When I returned to them, I decided to give them another go before I sent them packing. This time, I tried an old trick. I didn’t lace the top hooks, just wrapped the excess laces around the uppers below the collar. Ah-hah! This freed the not so well designed hooks from gouging my tender hide. I then set about a proper, month-long break in cycle.
Just Do It
September gave way to October and I had enough confidence to take the Iron Ridge boots for a prowl up the hill behind LocaCarnivore’s sprawling headquarters on a few cool days to hunt blue and ruffed grouse. As expected with this much insulation, they were a bit warm for active hiking in the 30 – 45F temperature range. They did, however, breath much better than expected, and I never returned with pickled feet.
General rifle season dawned with typical Northern Rockies weather: overcast, light rain, and a high around 40F. For some inexplicable reason, I had not drawn a antlerless whitetail tag this time round. The Boss, on the other hand, had such a golden ticket and we found ourselves scrunched into our portable ground blind (LocaCarnivore Test and Review: Ameristep Battlefield Ground Blind) with a light cross wind as the waning sunlight stabbed into our faces. As the bright afternoon faded into pre-dusk, the temperature slid down along with old Sol.

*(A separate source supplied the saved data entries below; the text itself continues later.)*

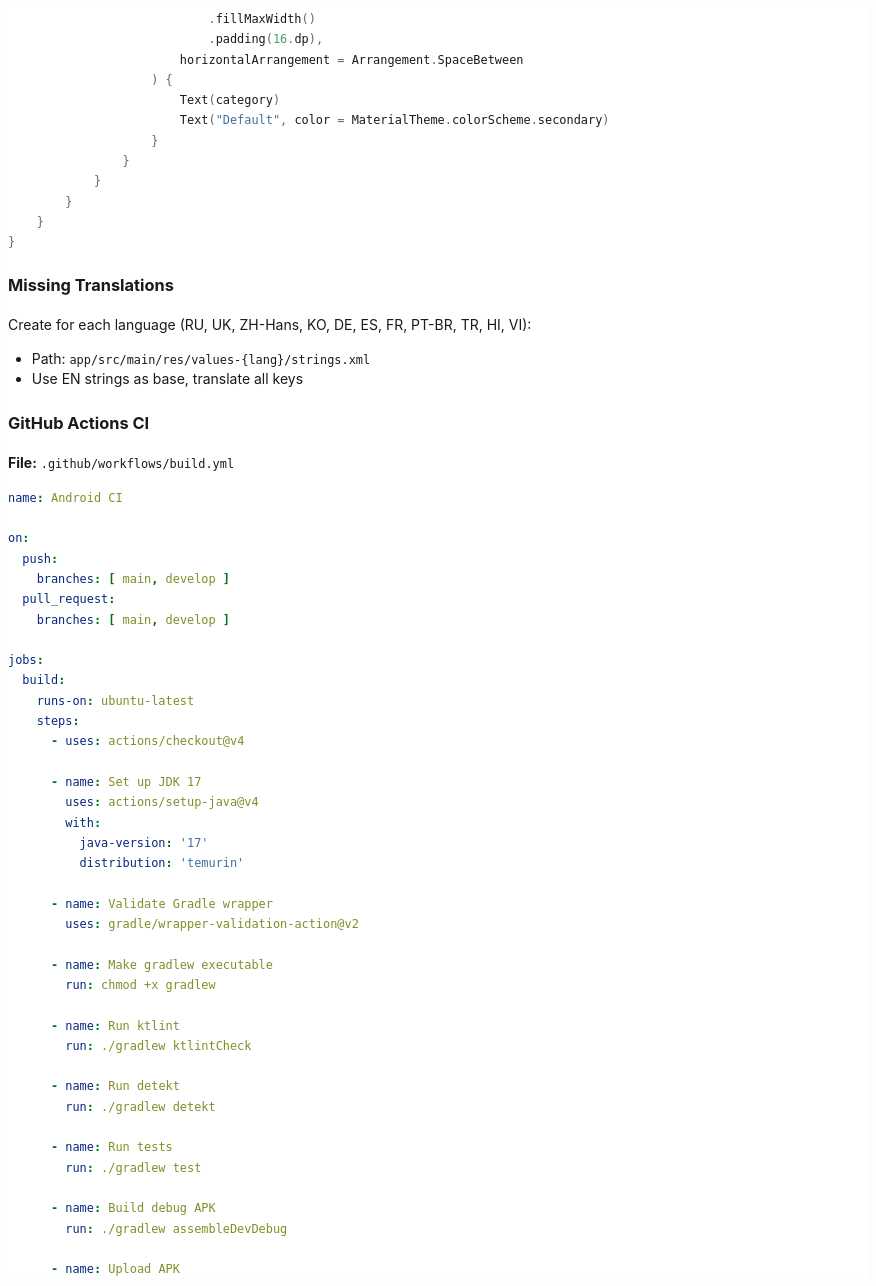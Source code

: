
 ```kotlin
                            .fillMaxWidth()
                            .padding(16.dp),
                        horizontalArrangement = Arrangement.SpaceBetween
                    ) {
                        Text(category)
                        Text("Default", color = MaterialTheme.colorScheme.secondary)
                    }
                }
            }
        }
    }
}
```

### Missing Translations

Create for each language (RU, UK, ZH-Hans, KO, DE, ES, FR, PT-BR, TR, HI, VI):
- Path: `app/src/main/res/values-{lang}/strings.xml`
- Use EN strings as base, translate all keys

### GitHub Actions CI

**File:** `.github/workflows/build.yml`

```yaml
name: Android CI

on:
  push:
    branches: [ main, develop ]
  pull_request:
    branches: [ main, develop ]

jobs:
  build:
    runs-on: ubuntu-latest
    steps:
      - uses: actions/checkout@v4
      
      - name: Set up JDK 17
        uses: actions/setup-java@v4
        with:
          java-version: '17'
          distribution: 'temurin'
      
      - name: Validate Gradle wrapper
        uses: gradle/wrapper-validation-action@v2
      
      - name: Make gradlew executable
        run: chmod +x gradlew
      
      - name: Run ktlint
        run: ./gradlew ktlintCheck
      
      - name: Run detekt
        run: ./gradlew detekt
      
      - name: Run tests
        run: ./gradlew test
      
      - name: Build debug APK
        run: ./gradlew assembleDevDebug
      
      - name: Upload APK
```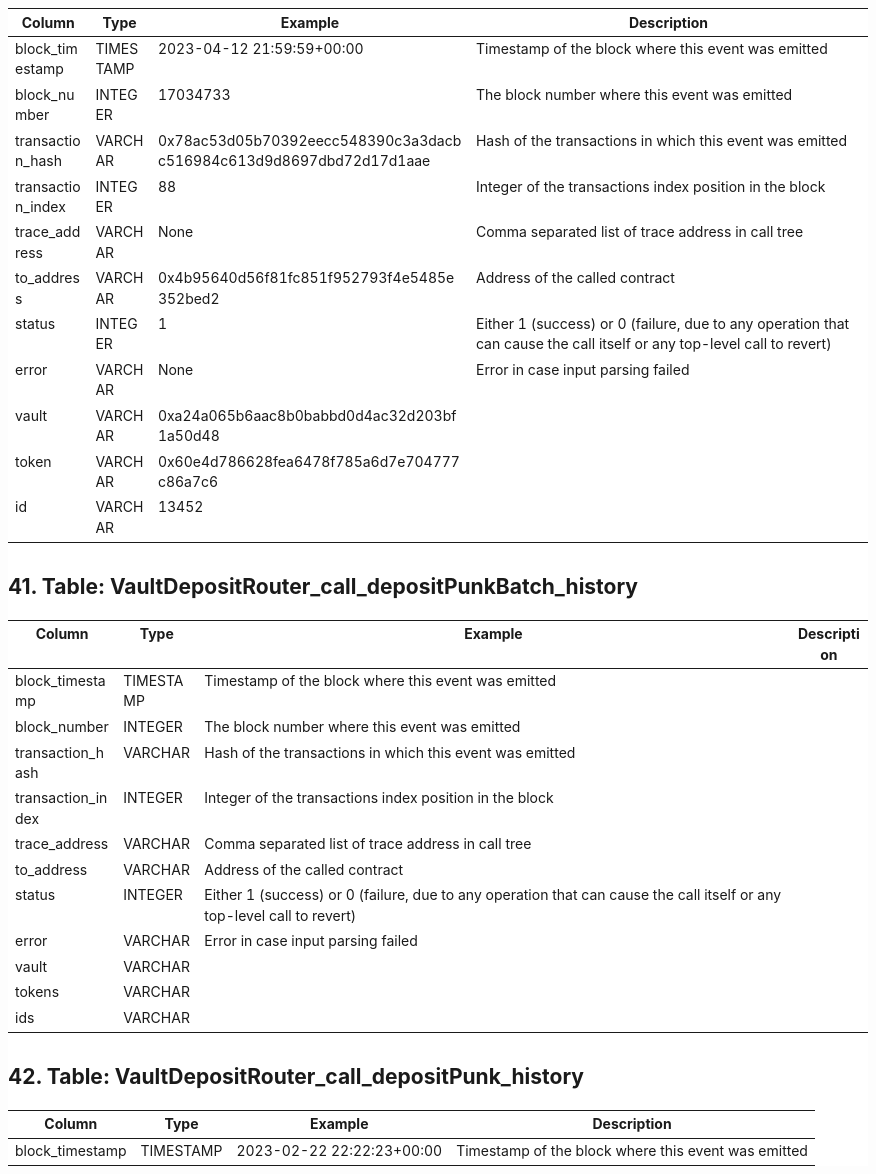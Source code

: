 | Column             | Type      | Example                                                            | Description                                                                                                            |
| ------------------ | --------- | ------------------------------------------------------------------ | ---------------------------------------------------------------------------------------------------------------------- |
| block\_timestamp   | TIMESTAMP | 2023-04-12 21:59:59+00:00                                          | Timestamp of the block where this event was emitted                                                                    |
| block\_number      | INTEGER   | 17034733                                                           | The block number where this event was emitted                                                                          |
| transaction\_hash  | VARCHAR   | 0x78ac53d05b70392eecc548390c3a3dacbc516984c613d9d8697dbd72d17d1aae | Hash of the transactions in which this event was emitted                                                               |
| transaction\_index | INTEGER   | 88                                                                 | Integer of the transactions index position in the block                                                                |
| trace\_address     | VARCHAR   | None                                                               | Comma separated list of trace address in call tree                                                                     |
| to\_address        | VARCHAR   | 0x4b95640d56f81fc851f952793f4e5485e352bed2                         | Address of the called contract                                                                                         |
| status             | INTEGER   | 1                                                                  | Either 1 (success) or 0 (failure, due to any operation that can cause the call itself or any top-level call to revert) |
| error              | VARCHAR   | None                                                               | Error in case input parsing failed                                                                                     |
| vault              | VARCHAR   | 0xa24a065b6aac8b0babbd0d4ac32d203bf1a50d48                         |                                                                                                                        |
| token              | VARCHAR   | 0x60e4d786628fea6478f785a6d7e704777c86a7c6                         |                                                                                                                        |
| id                 | VARCHAR   | 13452                                                              |                                                                                                                        |

## 41. Table: VaultDepositRouter\_call\_depositPunkBatch\_history

| Column             | Type      | Example                                                                                                                | Description |
| ------------------ | --------- | ---------------------------------------------------------------------------------------------------------------------- | ----------- |
| block\_timestamp   | TIMESTAMP | Timestamp of the block where this event was emitted                                                                    |             |
| block\_number      | INTEGER   | The block number where this event was emitted                                                                          |             |
| transaction\_hash  | VARCHAR   | Hash of the transactions in which this event was emitted                                                               |             |
| transaction\_index | INTEGER   | Integer of the transactions index position in the block                                                                |             |
| trace\_address     | VARCHAR   | Comma separated list of trace address in call tree                                                                     |             |
| to\_address        | VARCHAR   | Address of the called contract                                                                                         |             |
| status             | INTEGER   | Either 1 (success) or 0 (failure, due to any operation that can cause the call itself or any top-level call to revert) |             |
| error              | VARCHAR   | Error in case input parsing failed                                                                                     |             |
| vault              | VARCHAR   |                                                                                                                        |             |
| tokens             | VARCHAR   |                                                                                                                        |             |
| ids                | VARCHAR   |                                                                                                                        |             |

## 42. Table: VaultDepositRouter\_call\_depositPunk\_history

| Column             | Type      | Example                                                            | Description                                                                                                            |
| ------------------ | --------- | ------------------------------------------------------------------ | ---------------------------------------------------------------------------------------------------------------------- |
| block\_timestamp   | TIMESTAMP | 2023-02-22 22:22:23+00:00                                          | Timestamp of the block where this event was emitted                                                                    |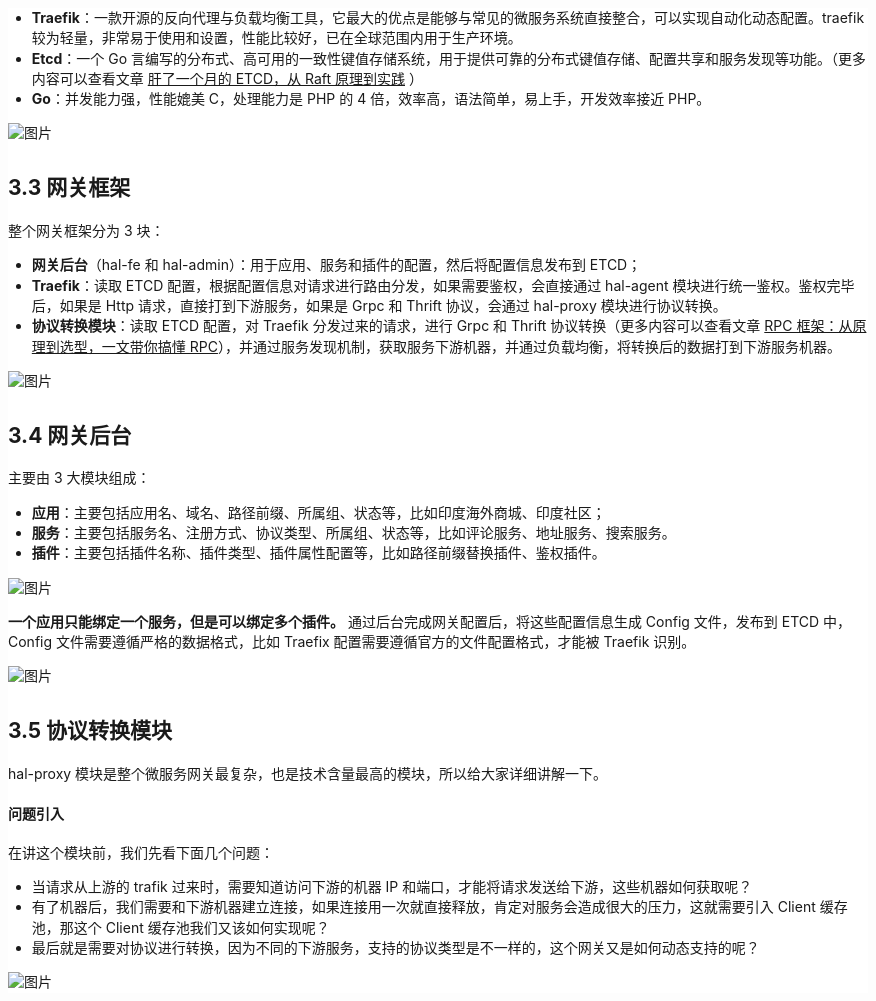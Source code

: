* **Traefik**：一款开源的反向代理与负载均衡工具，它最大的优点是能够与常见的微服务系统直接整合，可以实现自动化动态配置。traefik 较为轻量，非常易于使用和设置，性能比较好，已在全球范围内用于生产环境。
* **Etcd**：一个 Go 言编写的分布式、高可用的一致性键值存储系统，用于提供可靠的分布式键值存储、配置共享和服务发现等功能。（更多内容可以查看文章 [肝了一个月的 ETCD，从 Raft 原理到实践](https://mp.weixin.qq.com/s?__biz=Mzg3OTU5NzQ1Mw==\&mid=2247485759\&idx=1\&sn=41957e94a2c69426befafd373fbddcc5\&chksm=cf034bddf874c2cb52a7aafea5cd194e70308c7d4ad74183db8a36d3747122be1c7a31b84ee3\&token=179167416\&lang=zh_CN\&scene=21#wechat_redirect) ）
* **Go**：并发能力强，性能媲美 C，处理能力是 PHP 的 4 倍，效率高，语法简单，易上手，开发效率接近 PHP。

![图片](https://img2023.cnblogs.com/blog/27422/202304/27422-20230422210645748-109890714.png)

## 3.3 网关框架

整个网关框架分为 3 块：

* **网关后台**（hal-fe 和 hal-admin）：用于应用、服务和插件的配置，然后将配置信息发布到 ETCD；
* **Traefik**：读取 ETCD 配置，根据配置信息对请求进行路由分发，如果需要鉴权，会直接通过 hal-agent 模块进行统一鉴权。鉴权完毕后，如果是 Http 请求，直接打到下游服务，如果是 Grpc 和 Thrift 协议，会通过 hal-proxy 模块进行协议转换。
* **协议转换模块**：读取 ETCD 配置，对 Traefik 分发过来的请求，进行 Grpc 和 Thrift 协议转换（更多内容可以查看文章 [RPC 框架：从原理到选型，一文带你搞懂 RPC](https://mp.weixin.qq.com/s?__biz=Mzg3OTU5NzQ1Mw==\&mid=2247486405\&idx=1\&sn=e03722a78de27f7aacea2189461b1848\&scene=21#wechat_redirect)），并通过服务发现机制，获取服务下游机器，并通过负载均衡，将转换后的数据打到下游服务机器。

![图片](https://img2023.cnblogs.com/blog/27422/202304/27422-20230422210645725-1886427527.png)

## 3.4 网关后台

主要由 3 大模块组成：

* **应用**：主要包括应用名、域名、路径前缀、所属组、状态等，比如印度海外商城、印度社区；
* **服务**：主要包括服务名、注册方式、协议类型、所属组、状态等，比如评论服务、地址服务、搜索服务。
* **插件**：主要包括插件名称、插件类型、插件属性配置等，比如路径前缀替换插件、鉴权插件。

![图片](https://img2023.cnblogs.com/blog/27422/202304/27422-20230422210645687-1739581080.png)

**一个应用只能绑定一个服务，但是可以绑定多个插件。** 通过后台完成网关配置后，将这些配置信息生成 Config 文件，发布到 ETCD 中，Config 文件需要遵循严格的数据格式，比如 Traefix 配置需要遵循官方的文件配置格式，才能被 Traefik 识别。

![图片](https://img2023.cnblogs.com/blog/27422/202304/27422-20230422210645769-1280404734.png)

## 3.5 协议转换模块

hal-proxy 模块是整个微服务网关最复杂，也是技术含量最高的模块，所以给大家详细讲解一下。

#### 问题引入

在讲这个模块前，我们先看下面几个问题：

* 当请求从上游的 trafik 过来时，需要知道访问下游的机器 IP 和端口，才能将请求发送给下游，这些机器如何获取呢？
* 有了机器后，我们需要和下游机器建立连接，如果连接用一次就直接释放，肯定对服务会造成很大的压力，这就需要引入 Client 缓存池，那这个 Client 缓存池我们又该如何实现呢？
* 最后就是需要对协议进行转换，因为不同的下游服务，支持的协议类型是不一样的，这个网关又是如何动态支持的呢？

![图片](https://img2023.cnblogs.com/blog/27422/202304/27422-20230422210645774-161647360.png)
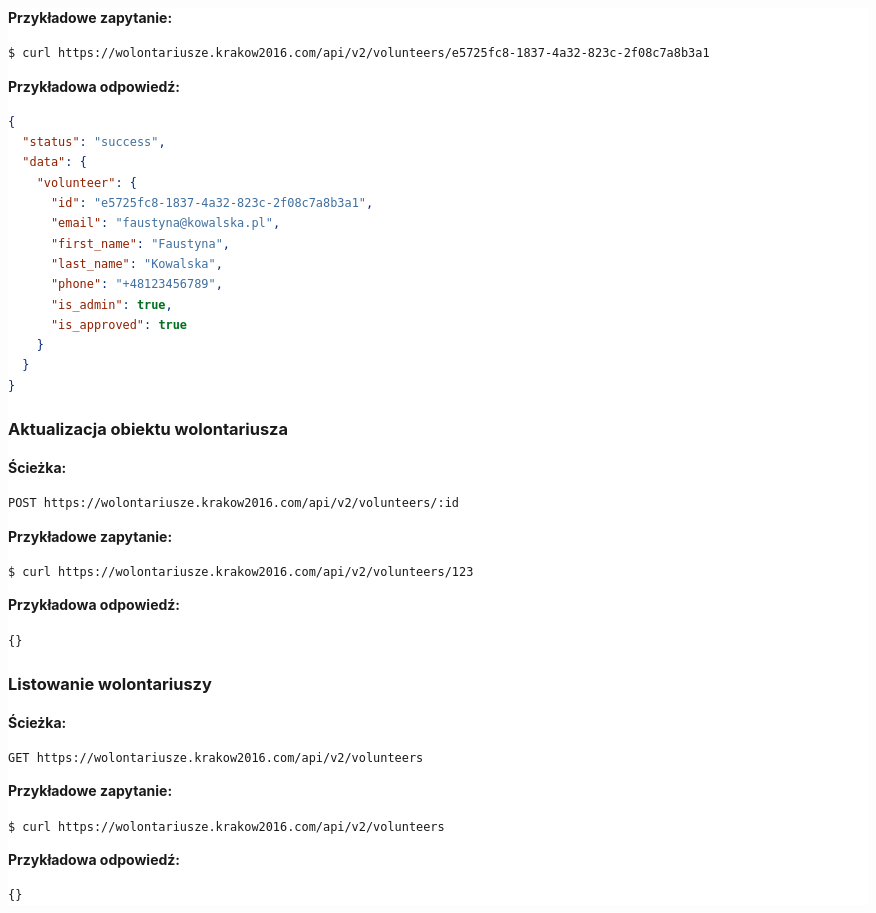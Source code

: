 **Przykładowe zapytanie:**  
```
$ curl https://wolontariusze.krakow2016.com/api/v2/volunteers/e5725fc8-1837-4a32-823c-2f08c7a8b3a1
```

**Przykładowa odpowiedź:**  
```json
{
  "status": "success",
  "data": {
    "volunteer": {
      "id": "e5725fc8-1837-4a32-823c-2f08c7a8b3a1",
      "email": "faustyna@kowalska.pl",
      "first_name": "Faustyna",
      "last_name": "Kowalska",
      "phone": "+48123456789",
      "is_admin": true,
      "is_approved": true
    }
  }
}
```

### Aktualizacja obiektu wolontariusza

**Ścieżka:**  
```
POST https://wolontariusze.krakow2016.com/api/v2/volunteers/:id
```

**Przykładowe zapytanie:**  
```
$ curl https://wolontariusze.krakow2016.com/api/v2/volunteers/123
```

**Przykładowa odpowiedź:**  
```
{}
```

### Listowanie wolontariuszy

**Ścieżka:**  
```
GET https://wolontariusze.krakow2016.com/api/v2/volunteers
```

**Przykładowe zapytanie:**  
```
$ curl https://wolontariusze.krakow2016.com/api/v2/volunteers
```

**Przykładowa odpowiedź:**  
```
{}
```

This is the real test for cold-weather boots. You can get away with much less insulation on your feet if you are active. Blood circulates in your tootsies to warm them, and your steps pumps the damp air from the boots which improves matters further. Not so when you’re in a tight tuck on a silly excuse for a camp stool. Your blood gets trapped in your feet, but they’re still warm enough to drive a light sweat through those pores. Without motion, the moisture just builds up and your body spends more energy heating this water film than heating flesh. Welcome to the suffer machine.
I didn’t suffer, though. The Iron Ridge boots did a fair job with this evil situation. After a few hours, my toes were just a touch cool, but at no time did think things would get worse. I warmed up when the deer beamed in from the treeline we had watched all day. The Boss put paid to a whitetail’s hopes for a comfortable pension and we packed up.
I wore those boots for the whole rifle season. They dealt well enough with near zero Fahrenheit temperatures and deep snow. My feet stayed as warm as one could hope for. The boots continued to break in better and better. Their air-bob soles worked well in mud, dirt, and snow, as well as on rocks and wet grass. After the season, I snowshoed with them for another three months. Their toe boxes are rigid enough to not collapse onto your feet under pressure from the bindings. All good.
What We Liked
- Good flex for this type boot once broken in
- Good lace adjustability
- Good traction on all surfaces except bare ice
- High quality for the price
- Work well with snowshoes
What We Didn’t Like
- Evil top hooks
- Poorly designed tongue
- A bit clunky
We give these Cabelas Iron Ridge 800 gram Thinsulate boots a 3.9 out of 5. They’ll get you through some rugged conditions. Yes, there are better boots out there, but not for the same money.